Content starts

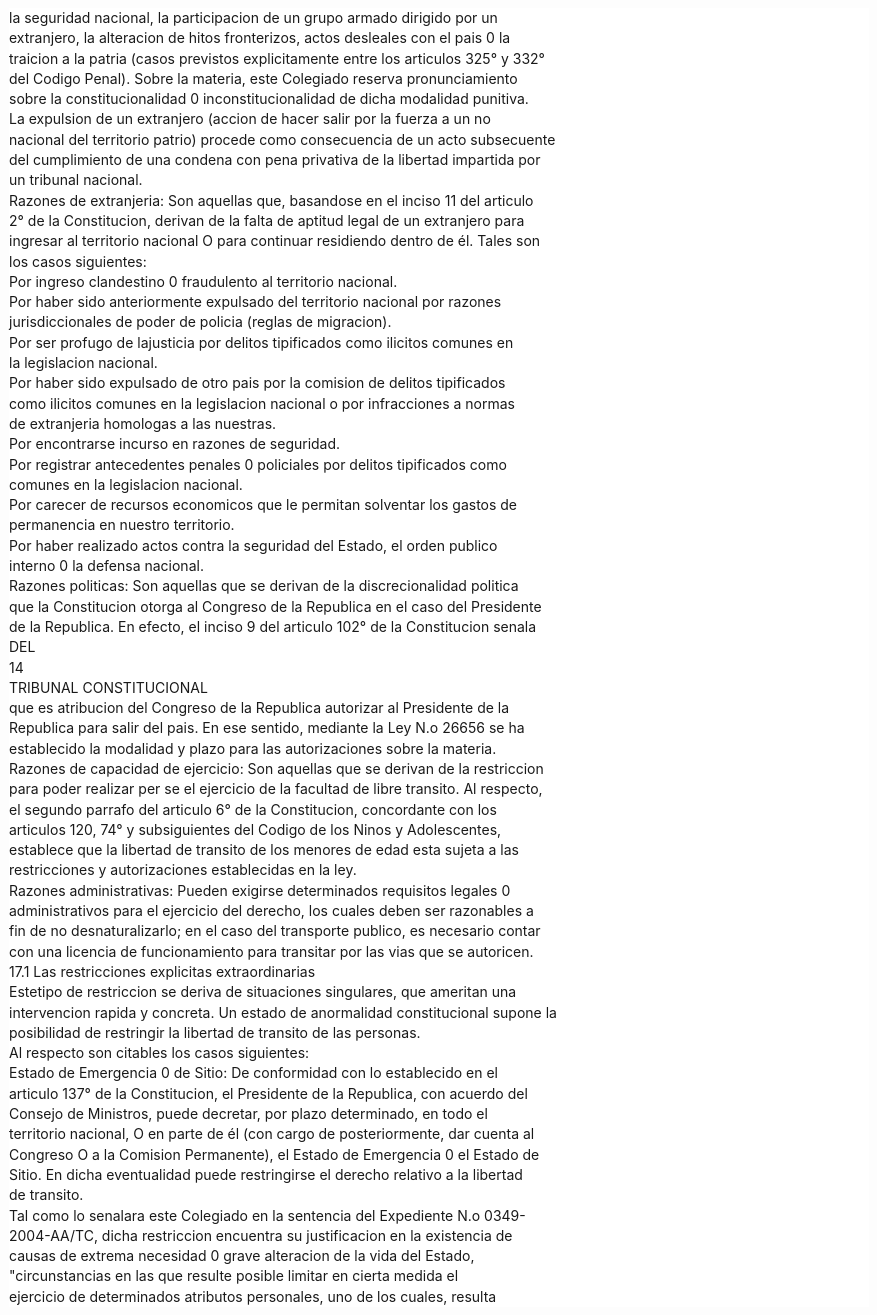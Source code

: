 la seguridad nacional, la participacion de un grupo armado dirigido por un  
extranjero, la alteracion de hitos fronterizos, actos desleales con el pais 0 la  
traicion a la patria (casos previstos explicitamente entre los articulos 325° y 332°  
del Codigo Penal). Sobre la materia, este Colegiado reserva pronunciamiento  
sobre la constitucionalidad 0 inconstitucionalidad de dicha modalidad punitiva.  
La expulsion de un extranjero (accion de hacer salir por la fuerza a un no  
nacional del territorio patrio) procede como consecuencia de un acto subsecuente  
del cumplimiento de una condena con pena privativa de la libertad impartida por  
un tribunal nacional.  
Razones de extranjeria: Son aquellas que, basandose en el inciso 11 del articulo  
2° de la Constitucion, derivan de la falta de aptitud legal de un extranjero para  
ingresar al territorio nacional O para continuar residiendo dentro de él. Tales son  
los casos siguientes:  
Por ingreso clandestino 0 fraudulento al territorio nacional.  
Por haber sido anteriormente expulsado del territorio nacional por razones  
jurisdiccionales de poder de policia (reglas de migracion).  
Por ser profugo de lajusticia por delitos tipificados como ilicitos comunes en  
la legislacion nacional.  
Por haber sido expulsado de otro pais por la comision de delitos tipificados  
como ilicitos comunes en la legislacion nacional o por infracciones a normas  
de extranjeria homologas a las nuestras.  
Por encontrarse incurso en razones de seguridad.  
Por registrar antecedentes penales 0 policiales por delitos tipificados como  
comunes en la legislacion nacional.  
Por carecer de recursos economicos que le permitan solventar los gastos de  
permanencia en nuestro territorio.  
Por haber realizado actos contra la seguridad del Estado, el orden publico  
interno 0 la defensa nacional.  
Razones politicas: Son aquellas que se derivan de la discrecionalidad politica  
que la Constitucion otorga al Congreso de la Republica en el caso del Presidente  
de la Republica. En efecto, el inciso 9 del articulo 102° de la Constitucion senala  
DEL  
14  
TRIBUNAL CONSTITUCIONAL  
que es atribucion del Congreso de la Republica autorizar al Presidente de la  
Republica para salir del pais. En ese sentido, mediante la Ley N.o 26656 se ha  
establecido la modalidad y plazo para las autorizaciones sobre la materia.  
Razones de capacidad de ejercicio: Son aquellas que se derivan de la restriccion  
para poder realizar per se el ejercicio de la facultad de libre transito. Al respecto,  
el segundo parrafo del articulo 6° de la Constitucion, concordante con los  
articulos 120, 74° y subsiguientes del Codigo de los Ninos y Adolescentes,  
establece que la libertad de transito de los menores de edad esta sujeta a las  
restricciones y autorizaciones establecidas en la ley.  
Razones administrativas: Pueden exigirse determinados requisitos legales 0  
administrativos para el ejercicio del derecho, los cuales deben ser razonables a  
fin de no desnaturalizarlo; en el caso del transporte publico, es necesario contar  
con una licencia de funcionamiento para transitar por las vias que se autoricen.  
17.1 Las restricciones explicitas extraordinarias  
Estetipo de restriccion se deriva de situaciones singulares, que ameritan una  
intervencion rapida y concreta. Un estado de anormalidad constitucional supone la  
posibilidad de restringir la libertad de transito de las personas.  
Al respecto son citables los casos siguientes:  
Estado de Emergencia 0 de Sitio: De conformidad con lo establecido en el  
articulo 137° de la Constitucion, el Presidente de la Republica, con acuerdo del  
Consejo de Ministros, puede decretar, por plazo determinado, en todo el  
territorio nacional, O en parte de él (con cargo de posteriormente, dar cuenta al  
Congreso O a la Comision Permanente), el Estado de Emergencia 0 el Estado de  
Sitio. En dicha eventualidad puede restringirse el derecho relativo a la libertad  
de transito.  
Tal como lo senalara este Colegiado en la sentencia del Expediente N.o 0349-  
2004-AA/TC, dicha restriccion encuentra su justificacion en la existencia de  
causas de extrema necesidad 0 grave alteracion de la vida del Estado,  
"circunstancias en las que resulte posible limitar en cierta medida el  
ejercicio de determinados atributos personales, uno de los cuales, resulta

Content ends

_WHAT NEEDS TO BE DONE_. Look through the entries. Copy out each line with "determinados" in it.

_WRITTEN REPLY_.
Razones administrativas: Pueden exigirse determinados requisitos legales 0  
ejercicio de determinados atributos personales, uno de los cuales, resulta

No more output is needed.